Work instruction = Search the records for the string "using". Copy each line where it occurs.

Data items =
□ □ □

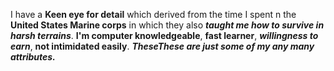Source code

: I have a **Keen eye for detail** which derived from the time I spent n the __**United States Marine corps**__ in which they also __*taught me how to survive in harsh terrains*__. **I'm computer knowledgeable**, **__fast learner__**, _**willingness to earn**_, **not intimidated easily**. __*TheseThese are just some of my any many attributes.*__

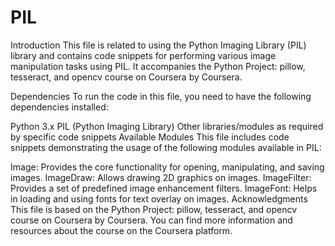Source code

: # PIL
Introduction
This file is related to using the Python Imaging Library (PIL) library and contains code snippets for performing various image manipulation tasks using PIL. It accompanies the Python Project: pillow, tesseract, and opencv course on Coursera by Coursera.

Dependencies
To run the code in this file, you need to have the following dependencies installed:

Python 3.x
PIL (Python Imaging Library)
Other libraries/modules as required by specific code snippets
Available Modules
This file includes code snippets demonstrating the usage of the following modules available in PIL:

Image: Provides the core functionality for opening, manipulating, and saving images.
ImageDraw: Allows drawing 2D graphics on images.
ImageFilter: Provides a set of predefined image enhancement filters.
ImageFont: Helps in loading and using fonts for text overlay on images.
Acknowledgments
This file is based on the Python Project: pillow, tesseract, and opencv course on Coursera by Coursera. You can find more information and resources about the course on the Coursera platform.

□ □ □

Output =
This file is related to using the Python Imaging Library (PIL) library and contains code snippets for performing various image manipulation tasks using PIL. It accompanies the Python Project: pillow, tesseract, and opencv course on Coursera by Coursera.
ImageFont: Helps in loading and using fonts for text overlay on images.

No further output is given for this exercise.